» TASK BRIEF
Check each line of the listing below for the string "output", then copy every line that has it.

==============================

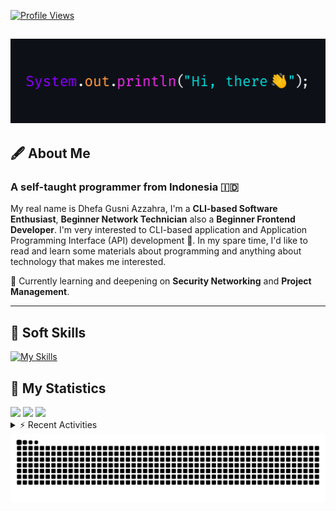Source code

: <!-- Header Badges -->
[![Profile Views](https://komarev.com/ghpvc/?username=mitsuki31&color=blue&label=PROFILE+VIEWS)](https://github.com/mitsuki31)
<!--
[![Follow](https://img.shields.io/twitter/url?url=https%3A%2F%2Ftwitter.com%2Fryuumitsuki31)](https://twitter.com/ryuumitsuki31)
-->

<h2><img src="images/hi_there.png"/></h2>

## 🖋️ About Me
### A self-taught programmer from **Indonesia** 🇮🇩
My real name is Dhefa Gusni Azzahra, I'm a **CLI-based Software Enthusiast**,
**Beginner Network Technician** also a **Beginner Frontend Developer**. I'm very interested to CLI-based application and Application Programming Interface (API) development 🌲. In my spare time, I'd like to read and learn some materials about programming and anything about technology that makes me interested.

🌱 Currently learning and deepening on **Security Networking** and **Project Management**.

---

## 👾 Soft Skills

[![My Skills](https://skillicons.dev/icons?i=py,c,cpp,java,js,ts,css,sass,html,bash,arduino)](https://skillicons.dev)


## 🔭 My Statistics

<picture id="stats">
    <source 
            srcset="https://github-readme-stats.vercel.app/api?username=mitsuki31&show_icons=true&theme=tokyonight&include_all_commits=true&show_private=falsee&hide=stars"
            media="(prefers-color-scheme: dark)"
    />
    <source
            srcset="https://github-readme-stats.vercel.app/api?username=mitsuki31&show_icons=true&include_all_commits=true&show_private=false&hide=stars"
            media="(prefers-color-scheme: light), (prefers-color-scheme: no-preference)"
    />
    <img src="https://github-readme-stats.vercel.app/api?username=mitsuki31&show_icons=true&include_all_commits=true&show_private=false&hide=stars" />
</picture>

<picture id="top-langs">
    <source
            srcset="https://github-readme-stats.vercel.app/api/top-langs/?username=mitsuki31&layout=donut&theme=tokyonight&count_private=true&langs_count=10"
            media="(prefers-color-scheme: dark)"
    />
    <source
            srcset="https://github-readme-stats.vercel.app/api/top-langs/?username=mitsuki31&layout=donut&count_private=true&langs_count=10"
            media="(prefers-color-scheme: light), (prefers-color-scheme: no-preference)"
    />
    <img src="https://github-readme-stats.vercel.app/api/top-langs/?username=mitsuki31&layout=donut&langs_count=10&count_private=true" />
</picture>

<picture id="profile-summary">
    <source
            srcset="https://github-profile-summary-cards.vercel.app/api/cards/profile-details?username=mitsuki31&theme=tokyonight"
            media="(prefers-color-scheme: dark)"
    />
    <source
            srcset="https://github-profile-summary-cards.vercel.app/api/cards/profile-details?username=mitsuki31&theme=github"
            media="(prefers-color-scheme: light), (prefers-color-scheme: no-preference)"
    />
    <img src="https://github-profile-summary-cards.vercel.app/api/cards/profile-details?username=mitsuki31" />
</picture>

<br/>


<details>
<summary>⚡ Recent Activities</summary>

<!--START_SECTION:activity-->
1. 🎉 Merged PR [#29](https://github.com/mitsuki31/ytmp3-js/pull/29) in [mitsuki31/ytmp3-js](https://github.com/mitsuki31/ytmp3-js)
2. 💪 Opened PR [#29](https://github.com/mitsuki31/ytmp3-js/pull/29) in [mitsuki31/ytmp3-js](https://github.com/mitsuki31/ytmp3-js)
3. 🎉 Merged PR [#27](https://github.com/mitsuki31/ytmp3-js/pull/27) in [mitsuki31/ytmp3-js](https://github.com/mitsuki31/ytmp3-js)
4. 💪 Opened PR [#27](https://github.com/mitsuki31/ytmp3-js/pull/27) in [mitsuki31/ytmp3-js](https://github.com/mitsuki31/ytmp3-js)
5. 🎉 Merged PR [#26](https://github.com/mitsuki31/ytmp3-js/pull/26) in [mitsuki31/ytmp3-js](https://github.com/mitsuki31/ytmp3-js)
6. 🎉 Merged PR [#25](https://github.com/mitsuki31/ytmp3-js/pull/25) in [mitsuki31/ytmp3-js](https://github.com/mitsuki31/ytmp3-js)
7. 🗣 Commented on [#25](https://github.com/mitsuki31/ytmp3-js/pull/25#issuecomment-2291153007) in [mitsuki31/ytmp3-js](https://github.com/mitsuki31/ytmp3-js)
8. 💪 Opened PR [#25](https://github.com/mitsuki31/ytmp3-js/pull/25) in [mitsuki31/ytmp3-js](https://github.com/mitsuki31/ytmp3-js)
9. 🚀 Published release [v1.0.2 Stable](https://github.com/mitsuki31/ytmp3-js/releases/tag/v1.0.2) in [mitsuki31/ytmp3-js](https://github.com/mitsuki31/ytmp3-js)
10. 🎉 Merged PR [#22](https://github.com/mitsuki31/ytmp3-js/pull/22) in [mitsuki31/ytmp3-js](https://github.com/mitsuki31/ytmp3-js)
<!--END_SECTION:activity-->

</details>

<picture>
  <!-- For dark theme -->
  <source
    srcset="https://raw.githubusercontent.com/mitsuki31/mitsuki31/output/github-snake-dark.svg"
    media="(prefers-color-scheme: dark)"
  />
  <!-- For light theme -->
  <source
    srcset="https://raw.githubusercontent.com/mitsuki31/mitsuki31/output/github-snake.svg"
    media="(prefers-color-scheme: light)"
  />
  <!-- Default -->
  <img
    alt="GitHub Contribution Grid Snake"
    src="https://raw.githubusercontent.com/mitsuki31/mitsuki31/output/github-snake.svg"
  />
</picture>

==============================

» RESULT OF THIS EXERCISE
    srcset="https://raw.githubusercontent.com/mitsuki31/mitsuki31/output/github-snake-dark.svg"
    srcset="https://raw.githubusercontent.com/mitsuki31/mitsuki31/output/github-snake.svg"
    src="https://raw.githubusercontent.com/mitsuki31/mitsuki31/output/github-snake.svg"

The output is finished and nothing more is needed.